Jabbar Yawar, spokesman for Iraq’s Kurdish Peshmerga security forces, said the air strikes against suspected Kurdistan Workers Party (PKK) positions occurred in a remote part of Dahuk province near the border with Turkey.
In a separate incident, the Iranian military shelled rebels from a different Kurdish faction that operate from Iraq’s Kurdistan region on Sunday, Yawar said. There were also clashes on the Iraq-Iran border between those rebels and Iranian forces but no casualties, he said.
Iranian forces have often clashed in Iraqi border areas with rebels from the Party of Free Life of Kurdistan (PJAK), an offshoot of the PKK and which analysts say has bases in northeastern Iraq from where it operates against Iran.
“There were clashes between PJAK and Iranian troops ... but there were no casualties,” Yawar said.
Iraq’s Kurdistan region borders both Turkey and Iran, and includes remote and rugged mountain ranges where Kurdish rebels from both the PKK and PJAK factions are holed up.

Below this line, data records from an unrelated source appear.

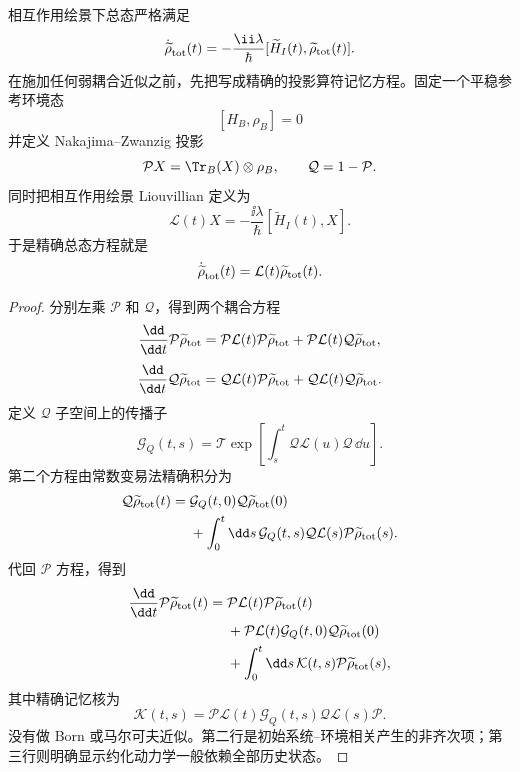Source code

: 相互作用绘景下总态严格满足
\begin{equation}
\dot{\widetilde\rho}_{\rm tot}(t)
=-\frac{\ii\lambda}{\hbar}
[\widetilde H_I(t),\widetilde\rho_{\rm tot}(t)].
\label{eq:phys-oqs-interaction-vn}
\end{equation}
在施加任何弱耦合近似之前，先把写成精确的投影算符记忆方程。固定一个平稳参考环境态
\[
[H_B,\rho_B]=0
\]
并定义 Nakajima--Zwanzig 投影
\begin{equation}\label{eq:phys-oqs-nz-projectors}
\mathcal P X
=
\Tr_B(X)\otimes\rho_B,
\qquad
\mathcal Q=1-\mathcal P .
\end{equation}
同时把相互作用绘景 Liouvillian 定义为
\begin{equation}\label{eq:phys-oqs-interaction-liouvillian}
\mathcal L(t)X
=
-\frac{\ii\lambda}{\hbar}
[\widetilde H_I(t),X].
\end{equation}
于是精确总态方程就是
\[
\dot{\widetilde\rho}_{\rm tot}(t)
=
\mathcal L(t)\widetilde\rho_{\rm tot}(t).
\]

\begin{proof}
分别左乘 \(\mathcal P\) 和 \(\mathcal Q\)，得到两个耦合方程
\[
\frac{\dd}{\dd t}\mathcal P\widetilde\rho_{\rm tot}
=
\mathcal P\mathcal L(t)\mathcal P\widetilde\rho_{\rm tot}
+
\mathcal P\mathcal L(t)\mathcal Q\widetilde\rho_{\rm tot},
\]
\[
\frac{\dd}{\dd t}\mathcal Q\widetilde\rho_{\rm tot}
=
\mathcal Q\mathcal L(t)\mathcal P\widetilde\rho_{\rm tot}
+
\mathcal Q\mathcal L(t)\mathcal Q\widetilde\rho_{\rm tot}.
\]
定义 \(\mathcal Q\) 子空间上的传播子
\begin{equation}\label{eq:phys-oqs-q-propagator}
\mathcal G_Q(t,s)
=
\mathcal T
\exp\!\left[
\int_s^t
\mathcal Q\mathcal L(u)\mathcal Q\,\dd u
\right].
\end{equation}
第二个方程由常数变易法精确积分为
\[
\begin{aligned}
\mathcal Q\widetilde\rho_{\rm tot}(t)
={}&
\mathcal G_Q(t,0)
\mathcal Q\widetilde\rho_{\rm tot}(0)
\\
&+
\int_0^t\dd s\,
\mathcal G_Q(t,s)
\mathcal Q\mathcal L(s)\mathcal P
\widetilde\rho_{\rm tot}(s).
\end{aligned}
\]
代回 \(\mathcal P\) 方程，得到
\begin{align}
\frac{\dd}{\dd t}\mathcal P\widetilde\rho_{\rm tot}(t)
={}&
\mathcal P\mathcal L(t)\mathcal P
\widetilde\rho_{\rm tot}(t)
\nonumber\\
&+
\mathcal P\mathcal L(t)\mathcal G_Q(t,0)
\mathcal Q\widetilde\rho_{\rm tot}(0)
\nonumber\\
&+
\int_0^t\dd s\,
\mathcal K(t,s)
\mathcal P\widetilde\rho_{\rm tot}(s),
\label{eq:phys-oqs-exact-nz}
\end{align}
其中精确记忆核为
\begin{equation}\label{eq:phys-oqs-exact-memory-kernel}
\mathcal K(t,s)
=
\mathcal P\mathcal L(t)
\mathcal G_Q(t,s)
\mathcal Q\mathcal L(s)\mathcal P.
\end{equation}
没有做 Born 或马尔可夫近似。第二行是初始系统--环境相关产生的非齐次项；第三行则明确显示约化动力学一般依赖全部历史状态。
\end{proof}

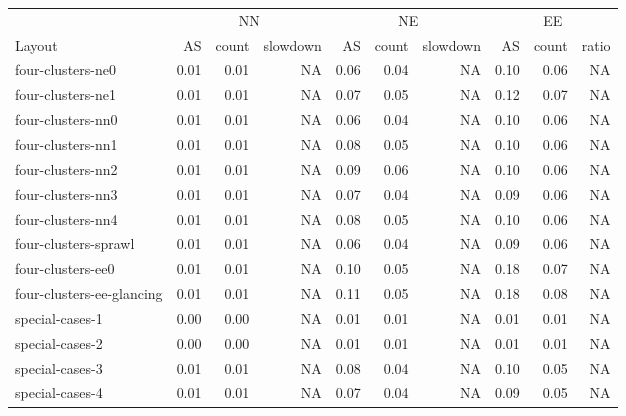\begin{tabular}{l|rrr|rrr|rrr}
\toprule
& \multicolumn{3}{c|}{NN} & \multicolumn{3}{c|}{NE} & \multicolumn{3}{c}{EE} \\
                         Layout &     AS & count & slowdown &     AS &  count & slowdown &       AS &   count & ratio \\
\midrule
              four-clusters-ne0 &   0.01 &  0.01 &       NA &   0.06 &   0.04 &       NA &     0.10 &    0.06 &    NA \\
              four-clusters-ne1 &   0.01 &  0.01 &       NA &   0.07 &   0.05 &       NA &     0.12 &    0.07 &    NA \\
              four-clusters-nn0 &   0.01 &  0.01 &       NA &   0.06 &   0.04 &       NA &     0.10 &    0.06 &    NA \\
              four-clusters-nn1 &   0.01 &  0.01 &       NA &   0.08 &   0.05 &       NA &     0.10 &    0.06 &    NA \\
              four-clusters-nn2 &   0.01 &  0.01 &       NA &   0.09 &   0.06 &       NA &     0.10 &    0.06 &    NA \\
              four-clusters-nn3 &   0.01 &  0.01 &       NA &   0.07 &   0.04 &       NA &     0.09 &    0.06 &    NA \\
              four-clusters-nn4 &   0.01 &  0.01 &       NA &   0.08 &   0.05 &       NA &     0.10 &    0.06 &    NA \\
           four-clusters-sprawl &   0.01 &  0.01 &       NA &   0.06 &   0.04 &       NA &     0.09 &    0.06 &    NA \\
              four-clusters-ee0 &   0.01 &  0.01 &       NA &   0.10 &   0.05 &       NA &     0.18 &    0.07 &    NA \\
      four-clusters-ee-glancing &   0.01 &  0.01 &       NA &   0.11 &   0.05 &       NA &     0.18 &    0.08 &    NA \\
                special-cases-1 &   0.00 &  0.00 &       NA &   0.01 &   0.01 &       NA &     0.01 &    0.01 &    NA \\
                special-cases-2 &   0.00 &  0.00 &       NA &   0.01 &   0.01 &       NA &     0.01 &    0.01 &    NA \\
                special-cases-3 &   0.01 &  0.01 &       NA &   0.08 &   0.04 &       NA &     0.10 &    0.05 &    NA \\
                special-cases-4 &   0.01 &  0.01 &       NA &   0.07 &   0.04 &       NA &     0.09 &    0.05 &    NA \\

\end{tabular}
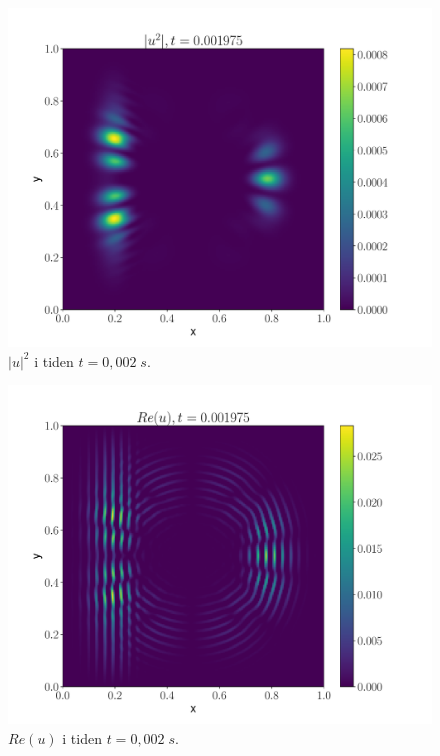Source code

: \documentclass[reprint,english,notitlepage]{revtex4-2}  %
\begin{document}
\begin{figure}[H]
\centering
\includegraphics[scale=0.45, trim={3cm 0 0 0}]{../Images/ImshowUt0001975sl2.pdf}
\caption{$|u|^2 $ i tiden $t = 0,002 \; s$.}
\label{Fig:s2u2t02}
\end{figure}

\begin{figure}[H]
\centering
\includegraphics[scale=0.45, trim={3cm 0 0 0}]{../Images/ImshowRe0001975sl2.pdf}
\caption{$Re(u) $ i tiden $t = 0,002 \; s$.}
\label{Fig:s2Ret02}
\end{figure}
\end{document}
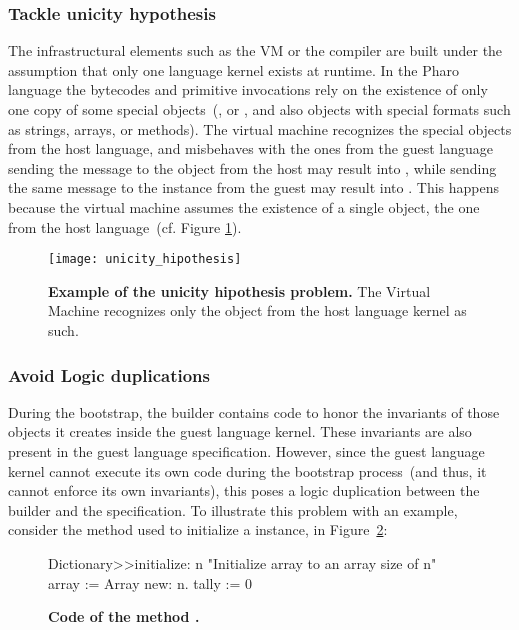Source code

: \subsubsection{Tackle unicity hypothesis}
The infrastructural elements such as the VM or the compiler are built under the assumption that only one language kernel exists at runtime.
In the Pharo language the bytecodes and primitive invocations rely on the existence of only one copy of some special objects~(\eg {},  or , and also objects with special formats such as strings, arrays, or methods). The virtual machine recognizes the special objects from the host language, and misbehaves with the ones from the guest language \eg sending the  message to the  object from the host may result into , while sending the same message to the  instance from the guest may result into . This happens because the virtual machine assumes the existence of a single  object, the one from the host language~(cf. Figure \ref{fig:unicity_hipothesis}).

\begin{figure}[ht]
\center
\texttt{[image: unicity\_hipothesis]}
\caption{\textbf{Example of the unicity hipothesis problem.} The Virtual Machine recognizes only the  object from the host language kernel as such. \label{fig:unicity_hipothesis}}
\end{figure}


\subsubsection{Avoid Logic duplications} During the bootstrap, the builder contains code to honor the invariants of those objects it creates inside the guest language kernel. These invariants are also present in the guest language specification. However, since the guest language kernel cannot execute its own code during the bootstrap process~(and thus, it cannot enforce its own invariants), this poses a logic duplication between the builder and the specification. To illustrate this problem with an example, consider the method  used to initialize a  instance, in Figure~\ref{code:logic_dup}:

\begin{figure}[ht]
\begin{code}
Dictionary>>initialize: n
    "Initialize array to an array size of n"
    array := Array new: n.
    tally := 0
\end{code}
\caption{\textbf{Code of the method .}\label{code:logic_dup}}
\end{figure}

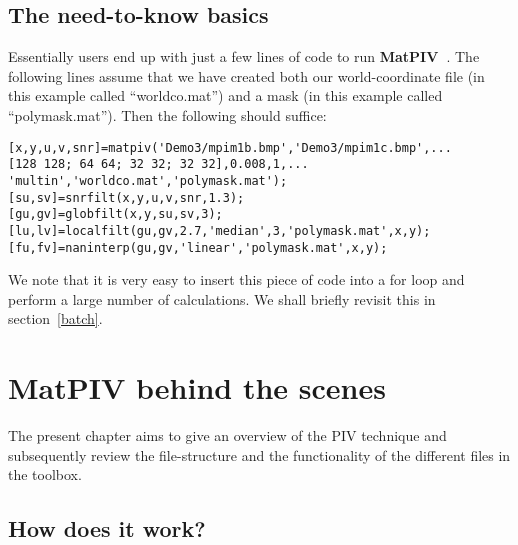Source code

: \documentclass{book}
\newcommand{\matpiv}{{\bf MatPIV~}}
\begin{document}
\section{The need-to-know basics}
\label{essentials}
Essentially users end up with just a few lines of code to run \matpiv.
The following lines assume that we have created both our
world-coordinate file (in this example called ``worldco.mat'') and a
mask (in this example called ``polymask.mat''). Then the following
should suffice:

\begin{verbatim}
[x,y,u,v,snr]=matpiv('Demo3/mpim1b.bmp','Demo3/mpim1c.bmp',...
[128 128; 64 64; 32 32; 32 32],0.008,1,...
'multin','worldco.mat','polymask.mat');
[su,sv]=snrfilt(x,y,u,v,snr,1.3);
[gu,gv]=globfilt(x,y,su,sv,3);
[lu,lv]=localfilt(gu,gv,2.7,'median',3,'polymask.mat',x,y);
[fu,fv]=naninterp(gu,gv,'linear','polymask.mat',x,y);
\end{verbatim}

We note that it is very easy to insert this piece of code into a for
loop and perform a large number of calculations. We shall briefly
revisit this in section~\ref{batch}.

\chapter{{\bf MatPIV} behind the scenes}

The present chapter aims to give an overview of the PIV technique and
subsequently review the file-structure and the functionality of the
different files in the toolbox.

\section{How does it work?}
\end{document}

Over the past week Turkish war planes have launched a series of raids against suspected PKK hideouts inside northern Iraq.
The strikes are part of a wider military operation, backed by attack helicopters, tanks and artillery, against the PKK in restive southeast Turkey. Turkish troops conducted a large-scale land incursion across Iraq’s northern border in February.
Turkey blames the PKK for the deaths of 40,000 people since 1984, when the group took up arms to fight for a Kurdish homeland in southeast Turkey. Ankara, like the European Union and the United States, considers it a terrorist organization.